Luca reached for her. “Let’s go sit down,” he said gently. “You really shouldn’t be in here.”

Hero brushed him off. “I’m serious! Couldn’t he have just scrawled some sinister ‘I’m going to get you’ message like any other self-respecting serial killer? I mean
come on
.”

Vince cleared his throat uncomfortably. “Most serial killers don’t really…”

Luca shot him a look, and he shut his mouth.

“Does he plan on desecrating every room in my house? Whose blood is that? And how the hell does he keep getting in here? The alarm was on.” The hysteria caught up to her. She visibly shook now, chasing the skitters of nervous chill bumps down her arms with her hands. Her skin crawled. The air smelled and tasted like pennies and dirt. Her mouth was full of it, and she couldn’t take in a breath through the rot and the stench that seemed to be growing stronger with every second. Shadows crept into her periphery, but they were crimson instead of black.

“Hero.” Luca sounded concerned and far away. “Hero, breathe.” Strong hands caught her ribcage and jerked her upright before she even realized she’d buckled. Beneath his grip, her ribs struggled to expand with breath, but her body wouldn’t seem to cooperate. Panic flared. She was suffocating again, drowning in a puddle of blood and muck, taunted by a ridiculous talisman on her wall that didn’t mean shit to her.

The feeling of being lifted off legs that didn’t exist anymore tilted her world sideways. The surreal and insistent pressure of his grip against her ribs and beneath her knees grounded her back into some sense of reality.

She still trembled and nausea roiled around in her belly, but had since stopped clawing its way up her throat. She gripped him, leaning her head against his shoulders and inhaling his salty scent and subtle cologne. He was warm—always so warm against her—and strong. He ate up the length of the loft in a few strides and deposited her on the couch much too soon. Hero didn’t want to be without him, and to her pleased surprise, he didn’t leave her to go back in the bedroom, but sat next to her and settled one of her throw blankets around her shoulders.

“This is our fault,” he muttered, rubbing big hands up and down her arms as though her trembling was a result of the cold. Oddly enough, it helped. “The surveillance team should have stayed at the house until the suspect was confirmed. Heads will roll for this.”

“Don’t be angry at them.” Hero leaned her head against his chest, part of her cheek pressing into his leather holster. His gun was tucked into the other side. “They thought this was over, we all did, for just a second there.”
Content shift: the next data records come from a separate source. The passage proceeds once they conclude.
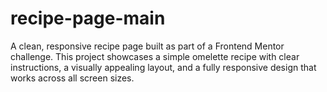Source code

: # recipe-page-main
 A clean, responsive recipe page built as part of a Frontend Mentor challenge. This project showcases a simple omelette recipe with clear instructions, a visually appealing layout, and a fully responsive design that works across all screen sizes.  
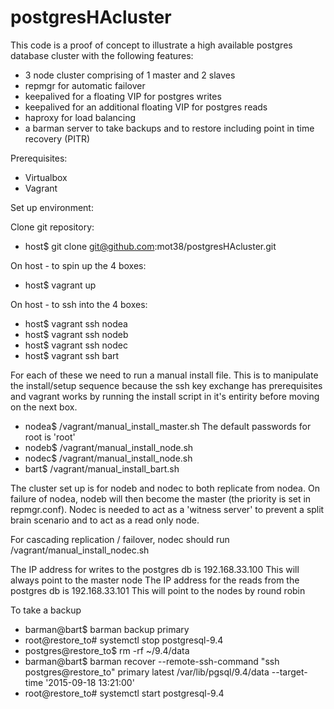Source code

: # postgresHAcluster

This code is a proof of concept to illustrate a high available postgres database cluster with the following features:
- 3 node cluster comprising of 1 master and 2 slaves
- repmgr for automatic failover
- keepalived for a floating VIP for postgres writes
- keepalived for an additional floating VIP for postgres reads
- haproxy for load balancing
- a barman server to take backups and to restore including point in time recovery (PITR)

Prerequisites:
- Virtualbox
- Vagrant

Set up environment:

Clone git repository:
- host$ git clone git@github.com:mot38/postgresHAcluster.git

On host - to spin up the 4 boxes:
- host$ vagrant up

On host - to ssh into the 4 boxes:
- host$ vagrant ssh nodea
- host$ vagrant ssh nodeb
- host$ vagrant ssh nodec
- host$ vagrant ssh bart

For each of these we need to run a manual install file. This is to manipulate the install/setup sequence because the ssh key exchange has prerequisites and vagrant works by running the install script in it's entirity before moving on the next box.
- nodea$ /vagrant/manual_install_master.sh
  The default passwords for root is 'root'
- nodeb$ /vagrant/manual_install_node.sh
- nodec$ /vagrant/manual_install_node.sh
- bart$ /vagrant/manual_install_bart.sh

The cluster set up is for nodeb and nodec to both replicate from nodea. On failure of nodea, nodeb will then become the master (the priority is set in repmgr.conf). Nodec is needed to act as a 'witness server' to prevent a split brain scenario and to act as a read only node.

For cascading replication / failover, nodec should run /vagrant/manual_install_nodec.sh 

The IP address for writes to the postgres db is 192.168.33.100 This will always point to the master node
The IP address for the reads from the postgres db is 192.168.33.101 This will point to the nodes by round robin

To take a backup
- barman@bart$ barman backup primary
- root@restore_to# systemctl stop postgresql-9.4
- postgres@restore_to$ rm -rf ~/9.4/data 
- barman@bart$ barman recover --remote-ssh-command "ssh postgres@restore_to" primary latest /var/lib/pgsql/9.4/data --target-time '2015-09-18 13:21:00'
- root@restore_to# systemctl start postgresql-9.4

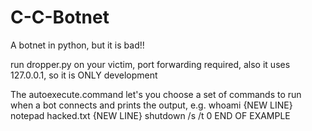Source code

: # C-C-Botnet
A botnet in python, but it is bad!!

run dropper.py on your victim, port forwarding required, also it uses 127.0.0.1, so it is ONLY development

The autoexecute.command let's you choose a set of commands to run when a bot connects and prints the output, e.g.
whoami
{NEW LINE}
notepad hacked.txt
{NEW LINE}
shutdown /s /t 0
END OF EXAMPLE
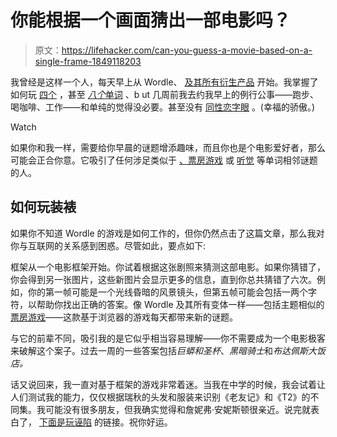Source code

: # 你能根据一个画面猜出一部电影吗？

> 原文：<https://lifehacker.com/can-you-guess-a-movie-based-on-a-single-frame-1849118203>

我曾经是这样一个人，每天早上从 Wordle、 [及其所有衍生产品](https://lifehacker.com/the-10-best-wordle-alternatives-ranked-by-difficulty-1848859009) 开始。我掌握了如何玩 [四个](https://lifehacker.com/you-should-try-quordle-if-youre-too-good-at-wordle-1848540319) ，甚至 [*八个*单词](https://kotaku.com/wordle-dordle-quordle-octordle-word-game-browser-puzzle-1848593721) 、b ut 几周前我去约我早上的例行公事——跑步、喝咖啡、工作——和单纯的觉得没必要。甚至没有 [同性恋字眼](https://lifehacker.com/6-wordle-esque-games-that-are-just-as-good-or-better-1848426197/slides/5) 。(幸福的骄傲。)

Watch

如果你和我一样，需要给你早晨的谜题增添趣味，而且你也是个电影爱好者，那么可能会正合你意。它吸引了任何涉足类似于 [、票房游戏](https://boxofficega.me/) 或 [听觉](https://lifehacker.com/finally-there-s-a-wordle-clone-for-music-lovers-1848649747) 等单词相邻谜题的人。

## 如何玩装裱

如果你不知道 Wordle 的游戏是如何工作的，但你仍然点击了这篇文章，那么我对你与互联网的关系感到困惑。尽管如此，要点如下:

框架从一个电影框架开始。你试着根据这张剧照来猜测这部电影。如果你猜错了，你会得到另一张图片，这些新图片会显示更多的信息，直到你总共猜错了六次。例如，你的第一帧可能是一个光线昏暗的风景镜头，但第五帧可能会包括一两个字符，以帮助你找出正确的答案。像 Wordle 及其所有变体一样——包括主题相似的 [票房游戏](https://boxofficega.me/)——这款基于浏览器的游戏每天都带来新的谜题。

与它的前辈不同，吸引我的是它似乎相当容易理解——你不需要成为一个电影极客来破解这个案子。过去一周的一些答案包括*巨蟒和圣杯*、*黑暗骑士*和*布达佩斯大饭店。*

话又说回来，我一直对基于框架的游戏非常着迷。当我在中学的时候，我会试着让人们测试我的能力，仅仅根据瑞秋的头发和服装来识别《老友记》和《T2》的不同集。我可能没有很多朋友，但我确实觉得和詹妮弗·安妮斯顿很亲近。说完就表白了， [下面是玩诬陷](https://framed.wtf/) 的链接。祝你好运。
Luca’s arm went around her, pulling her in close. She could hear the pounding of his own heart against his ribs. He was taking deep breaths, short in, long out. Familiar with the concept, Hero synchronized her breaths with his and instantly felt a little stronger.

Vince came out of her bedroom. He paused when he saw how they were sitting, but if he disapproved, it didn’t show on his face. “After pictures are taken of the room and we’re cleared to check it out, we’ll see if any windows are left open and then we’ll narrow down a point of entry and exit.”

Hero stiffened. “Do you think he has a key?”

“It’s unlikely, but not impossible.” Luca stated. His voice sounded deep, resonant, and a little bit muffled as she listened to it through his chest. “Your landlord swears up and down that she’s never given anyone but her lawyer and maid a spare key to her house or your apartment. She showed me the papers that said she had the locks changed after every tenant, just in case.”

Hero sat up straight, her heart rate spiking once again. “Angora!” she gasped. “Has anyone checked on her?” What if that was her blood? Oh God, what if she’d caused the death of her sweet friend?

Vince was all over it. “She was present and accounted for when they took down Mazure,” he said as he headed for the door. “I’m going to go check the big house. Backup should be here any minute.”

“I’m coming with you.” Hero rose, but was assaulted by a wave of dizziness, and it didn’t take much pulling on the part of Luca to get her to sit down, again.